**Work item**
List every line below containing "your".

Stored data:
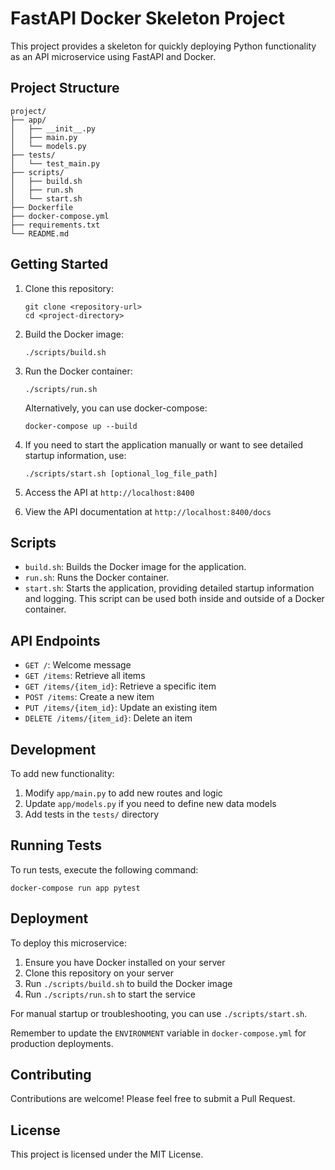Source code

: # FastAPI Docker Skeleton Project

This project provides a skeleton for quickly deploying Python functionality as an API microservice using FastAPI and Docker.

## Project Structure

```
project/
├── app/
│   ├── __init__.py
│   ├── main.py
│   └── models.py
├── tests/
│   └── test_main.py
├── scripts/
│   ├── build.sh
│   ├── run.sh
│   └── start.sh
├── Dockerfile
├── docker-compose.yml
├── requirements.txt
└── README.md
```

## Getting Started

1. Clone this repository:
   ```
   git clone <repository-url>
   cd <project-directory>
   ```

2. Build the Docker image:
   ```
   ./scripts/build.sh
   ```

3. Run the Docker container:
   ```
   ./scripts/run.sh
   ```

   Alternatively, you can use docker-compose:
   ```
   docker-compose up --build
   ```

4. If you need to start the application manually or want to see detailed startup information, use:
   ```
   ./scripts/start.sh [optional_log_file_path]
   ```

5. Access the API at `http://localhost:8400`

6. View the API documentation at `http://localhost:8400/docs`

## Scripts

- `build.sh`: Builds the Docker image for the application.
- `run.sh`: Runs the Docker container.
- `start.sh`: Starts the application, providing detailed startup information and logging. This script can be used both inside and outside of a Docker container.

## API Endpoints

- `GET /`: Welcome message
- `GET /items`: Retrieve all items
- `GET /items/{item_id}`: Retrieve a specific item
- `POST /items`: Create a new item
- `PUT /items/{item_id}`: Update an existing item
- `DELETE /items/{item_id}`: Delete an item

## Development

To add new functionality:

1. Modify `app/main.py` to add new routes and logic
2. Update `app/models.py` if you need to define new data models
3. Add tests in the `tests/` directory

## Running Tests

To run tests, execute the following command:

```
docker-compose run app pytest
```

## Deployment

To deploy this microservice:

1. Ensure you have Docker installed on your server
2. Clone this repository on your server
3. Run `./scripts/build.sh` to build the Docker image
4. Run `./scripts/run.sh` to start the service

For manual startup or troubleshooting, you can use `./scripts/start.sh`.

Remember to update the `ENVIRONMENT` variable in `docker-compose.yml` for production deployments.

## Contributing

Contributions are welcome! Please feel free to submit a Pull Request.

## License

This project is licensed under the MIT License.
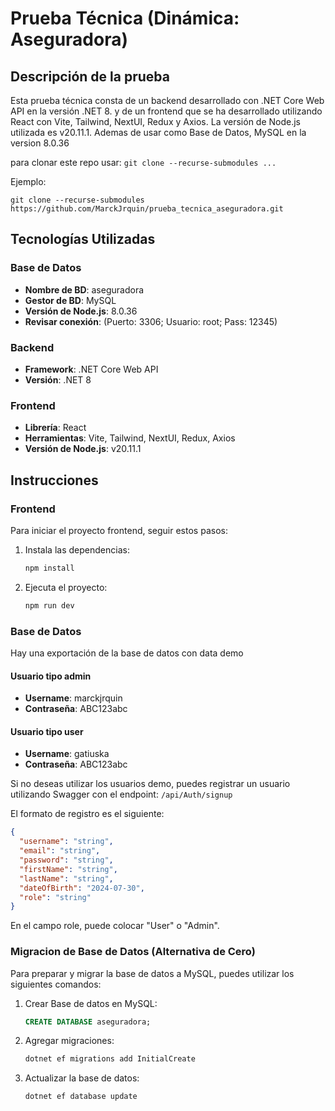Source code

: # Prueba Técnica (Dinámica: Aseguradora)

## Descripción de la prueba

Esta prueba técnica consta de un backend desarrollado con .NET Core Web API en la versión .NET 8. y de un frontend que se ha desarrollado utilizando React con Vite, Tailwind, NextUI, Redux y Axios. La versión de Node.js utilizada es v20.11.1. Ademas de usar como Base de Datos, MySQL en la version 8.0.36

para clonar este repo usar: ```git clone --recurse-submodules ...```

Ejemplo: 

    git clone --recurse-submodules https://github.com/MarckJrquin/prueba_tecnica_aseguradora.git


## Tecnologías Utilizadas

### Base de Datos
- **Nombre de BD**: aseguradora
- **Gestor de BD**: MySQL
- **Versión de Node.js**: 8.0.36
- **Revisar conexión**: (Puerto:  3306; Usuario: root; Pass: 12345)

### Backend
- **Framework**: .NET Core Web API
- **Versión**: .NET 8

### Frontend
- **Librería**: React
- **Herramientas**: Vite, Tailwind, NextUI, Redux, Axios
- **Versión de Node.js**: v20.11.1

## Instrucciones

### Frontend

Para iniciar el proyecto frontend, seguir estos pasos:

1. Instala las dependencias:
    ```sh
    npm install
    ```

2. Ejecuta el proyecto:
    ```sh
    npm run dev
    ```

### Base de Datos

Hay una exportación de la base de datos con data demo

#### Usuario tipo admin
- **Username**: marckjrquin
- **Contraseña**: ABC123abc

#### Usuario tipo user
- **Username**: gatiuska
- **Contraseña**: ABC123abc

Si no deseas utilizar los usuarios demo, puedes registrar un usuario utilizando Swagger con el endpoint: ```/api/Auth/signup```

El formato de registro es el siguiente:

```json
{
  "username": "string",
  "email": "string",
  "password": "string",
  "firstName": "string",
  "lastName": "string",
  "dateOfBirth": "2024-07-30",
  "role": "string"
}
```
En el campo role, puede colocar "User" o "Admin".

### Migracion de Base de Datos (Alternativa de Cero)
Para preparar y migrar la base de datos a MySQL, puedes utilizar los siguientes comandos:

1. Crear Base de datos en MySQL:
    ```sql
    CREATE DATABASE aseguradora;
    ```

2. Agregar migraciones:
    ```sh
    dotnet ef migrations add InitialCreate
    ```

3. Actualizar la base de datos:
    ```sh
    dotnet ef database update
    ```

**Output for this exercise**
1. Ensure you have Docker installed on your server
2. Clone this repository on your server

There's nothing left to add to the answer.